▸ **Required work**
Of the lines below, write out exactly those from the line with "airport_name: 'Jorge Newbery" through the line with "[Dependency Rules in", both included, and skip the rest.

....................

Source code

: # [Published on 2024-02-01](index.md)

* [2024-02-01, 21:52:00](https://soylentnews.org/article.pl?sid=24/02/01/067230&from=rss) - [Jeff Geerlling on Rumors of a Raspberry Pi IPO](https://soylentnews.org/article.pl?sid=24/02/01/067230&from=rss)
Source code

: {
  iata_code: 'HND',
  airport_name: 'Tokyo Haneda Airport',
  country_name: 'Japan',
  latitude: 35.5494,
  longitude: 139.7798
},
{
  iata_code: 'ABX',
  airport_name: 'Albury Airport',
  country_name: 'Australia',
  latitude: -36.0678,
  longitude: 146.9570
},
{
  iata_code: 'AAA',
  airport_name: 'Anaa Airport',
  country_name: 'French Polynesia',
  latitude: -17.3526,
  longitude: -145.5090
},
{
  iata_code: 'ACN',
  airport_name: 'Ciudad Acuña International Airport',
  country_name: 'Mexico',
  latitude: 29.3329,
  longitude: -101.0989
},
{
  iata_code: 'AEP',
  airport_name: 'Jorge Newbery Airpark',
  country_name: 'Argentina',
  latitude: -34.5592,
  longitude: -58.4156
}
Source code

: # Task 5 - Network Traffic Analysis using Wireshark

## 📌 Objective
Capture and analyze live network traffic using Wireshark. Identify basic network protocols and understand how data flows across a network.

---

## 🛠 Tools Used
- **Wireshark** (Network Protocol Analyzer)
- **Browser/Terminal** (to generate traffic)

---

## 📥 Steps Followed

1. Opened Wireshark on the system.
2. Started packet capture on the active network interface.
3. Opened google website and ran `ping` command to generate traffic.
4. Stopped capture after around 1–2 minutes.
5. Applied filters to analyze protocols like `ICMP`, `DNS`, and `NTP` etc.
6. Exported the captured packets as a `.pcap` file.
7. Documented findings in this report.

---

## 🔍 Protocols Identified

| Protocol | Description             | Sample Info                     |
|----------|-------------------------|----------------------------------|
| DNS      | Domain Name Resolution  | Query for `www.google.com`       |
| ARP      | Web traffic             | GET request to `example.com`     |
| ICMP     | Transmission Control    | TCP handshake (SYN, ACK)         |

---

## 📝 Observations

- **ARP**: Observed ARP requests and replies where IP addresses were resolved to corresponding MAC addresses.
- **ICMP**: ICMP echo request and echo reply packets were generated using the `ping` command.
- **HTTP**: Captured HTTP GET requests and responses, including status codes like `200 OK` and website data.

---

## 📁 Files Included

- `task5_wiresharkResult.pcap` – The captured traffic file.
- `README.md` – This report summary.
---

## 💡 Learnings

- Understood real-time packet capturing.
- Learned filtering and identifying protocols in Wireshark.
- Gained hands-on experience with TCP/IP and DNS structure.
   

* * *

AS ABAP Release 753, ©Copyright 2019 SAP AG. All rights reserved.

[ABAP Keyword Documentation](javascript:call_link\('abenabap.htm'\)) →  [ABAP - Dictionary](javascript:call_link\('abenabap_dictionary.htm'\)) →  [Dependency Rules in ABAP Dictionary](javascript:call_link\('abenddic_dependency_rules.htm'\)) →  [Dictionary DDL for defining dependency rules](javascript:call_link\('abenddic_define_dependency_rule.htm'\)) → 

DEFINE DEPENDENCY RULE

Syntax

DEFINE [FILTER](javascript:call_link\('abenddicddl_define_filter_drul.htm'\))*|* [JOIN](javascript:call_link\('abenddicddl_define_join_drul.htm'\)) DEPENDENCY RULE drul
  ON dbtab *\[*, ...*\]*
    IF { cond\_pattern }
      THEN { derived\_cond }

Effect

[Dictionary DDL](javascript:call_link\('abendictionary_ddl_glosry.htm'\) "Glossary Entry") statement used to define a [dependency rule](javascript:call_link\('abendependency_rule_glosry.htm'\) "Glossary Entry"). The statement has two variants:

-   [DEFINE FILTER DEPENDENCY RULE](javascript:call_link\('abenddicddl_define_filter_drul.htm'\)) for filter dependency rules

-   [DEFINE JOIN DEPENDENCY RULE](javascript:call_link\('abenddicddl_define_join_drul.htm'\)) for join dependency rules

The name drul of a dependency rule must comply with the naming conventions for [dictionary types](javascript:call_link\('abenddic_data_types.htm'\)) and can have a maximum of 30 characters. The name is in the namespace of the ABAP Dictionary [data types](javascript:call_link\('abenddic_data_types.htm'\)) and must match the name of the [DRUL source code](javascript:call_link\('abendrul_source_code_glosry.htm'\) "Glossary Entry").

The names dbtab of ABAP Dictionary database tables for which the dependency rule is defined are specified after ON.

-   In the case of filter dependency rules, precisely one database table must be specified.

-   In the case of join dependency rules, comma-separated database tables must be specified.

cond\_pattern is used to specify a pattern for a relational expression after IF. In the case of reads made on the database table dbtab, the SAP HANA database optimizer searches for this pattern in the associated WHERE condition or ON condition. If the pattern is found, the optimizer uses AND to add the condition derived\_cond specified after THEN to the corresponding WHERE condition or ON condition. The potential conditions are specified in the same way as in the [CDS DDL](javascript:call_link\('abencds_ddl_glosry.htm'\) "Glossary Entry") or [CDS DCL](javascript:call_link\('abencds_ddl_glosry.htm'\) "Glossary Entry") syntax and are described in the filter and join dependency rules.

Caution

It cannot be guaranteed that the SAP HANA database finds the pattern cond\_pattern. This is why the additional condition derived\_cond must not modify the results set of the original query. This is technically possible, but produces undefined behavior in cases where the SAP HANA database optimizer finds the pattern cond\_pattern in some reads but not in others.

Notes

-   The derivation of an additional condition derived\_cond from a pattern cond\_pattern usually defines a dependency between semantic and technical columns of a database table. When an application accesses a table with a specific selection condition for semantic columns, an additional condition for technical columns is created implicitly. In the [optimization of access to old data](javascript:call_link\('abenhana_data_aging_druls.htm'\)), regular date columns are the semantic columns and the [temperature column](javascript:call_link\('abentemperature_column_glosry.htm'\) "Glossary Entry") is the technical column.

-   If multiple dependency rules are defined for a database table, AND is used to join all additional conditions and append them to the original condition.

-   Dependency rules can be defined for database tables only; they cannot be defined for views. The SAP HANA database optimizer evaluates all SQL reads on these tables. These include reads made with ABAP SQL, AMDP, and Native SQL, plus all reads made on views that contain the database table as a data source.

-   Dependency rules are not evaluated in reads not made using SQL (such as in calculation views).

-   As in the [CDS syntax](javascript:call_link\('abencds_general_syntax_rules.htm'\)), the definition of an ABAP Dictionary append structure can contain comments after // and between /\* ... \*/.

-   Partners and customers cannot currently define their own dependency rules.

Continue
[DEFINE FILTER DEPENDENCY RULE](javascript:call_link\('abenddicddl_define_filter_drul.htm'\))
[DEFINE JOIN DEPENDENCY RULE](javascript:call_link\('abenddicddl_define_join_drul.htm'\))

....................

▸ **Response area**
  airport_name: 'Jorge Newbery Airpark',
  country_name: 'Argentina',
  latitude: -34.5592,
  longitude: -58.4156
}
Source code

: # Task 5 - Network Traffic Analysis using Wireshark

## 📌 Objective
Capture and analyze live network traffic using Wireshark. Identify basic network protocols and understand how data flows across a network.

---

## 🛠 Tools Used
- **Wireshark** (Network Protocol Analyzer)
- **Browser/Terminal** (to generate traffic)

---

## 📥 Steps Followed

1. Opened Wireshark on the system.
2. Started packet capture on the active network interface.
3. Opened google website and ran `ping` command to generate traffic.
4. Stopped capture after around 1–2 minutes.
5. Applied filters to analyze protocols like `ICMP`, `DNS`, and `NTP` etc.
6. Exported the captured packets as a `.pcap` file.
7. Documented findings in this report.

---

## 🔍 Protocols Identified

| Protocol | Description             | Sample Info                     |
|----------|-------------------------|----------------------------------|
| DNS      | Domain Name Resolution  | Query for `www.google.com`       |
| ARP      | Web traffic             | GET request to `example.com`     |
| ICMP     | Transmission Control    | TCP handshake (SYN, ACK)         |

---

## 📝 Observations

- **ARP**: Observed ARP requests and replies where IP addresses were resolved to corresponding MAC addresses.
- **ICMP**: ICMP echo request and echo reply packets were generated using the `ping` command.
- **HTTP**: Captured HTTP GET requests and responses, including status codes like `200 OK` and website data.

---

## 📁 Files Included

- `task5_wiresharkResult.pcap` – The captured traffic file.
- `README.md` – This report summary.
---

## 💡 Learnings

- Understood real-time packet capturing.
- Learned filtering and identifying protocols in Wireshark.
- Gained hands-on experience with TCP/IP and DNS structure.
   

* * *

AS ABAP Release 753, ©Copyright 2019 SAP AG. All rights reserved.

[ABAP Keyword Documentation](javascript:call_link\('abenabap.htm'\)) →  [ABAP - Dictionary](javascript:call_link\('abenabap_dictionary.htm'\)) →  [Dependency Rules in ABAP Dictionary](javascript:call_link\('abenddic_dependency_rules.htm'\)) →  [Dictionary DDL for defining dependency rules](javascript:call_link\('abenddic_define_dependency_rule.htm'\)) → 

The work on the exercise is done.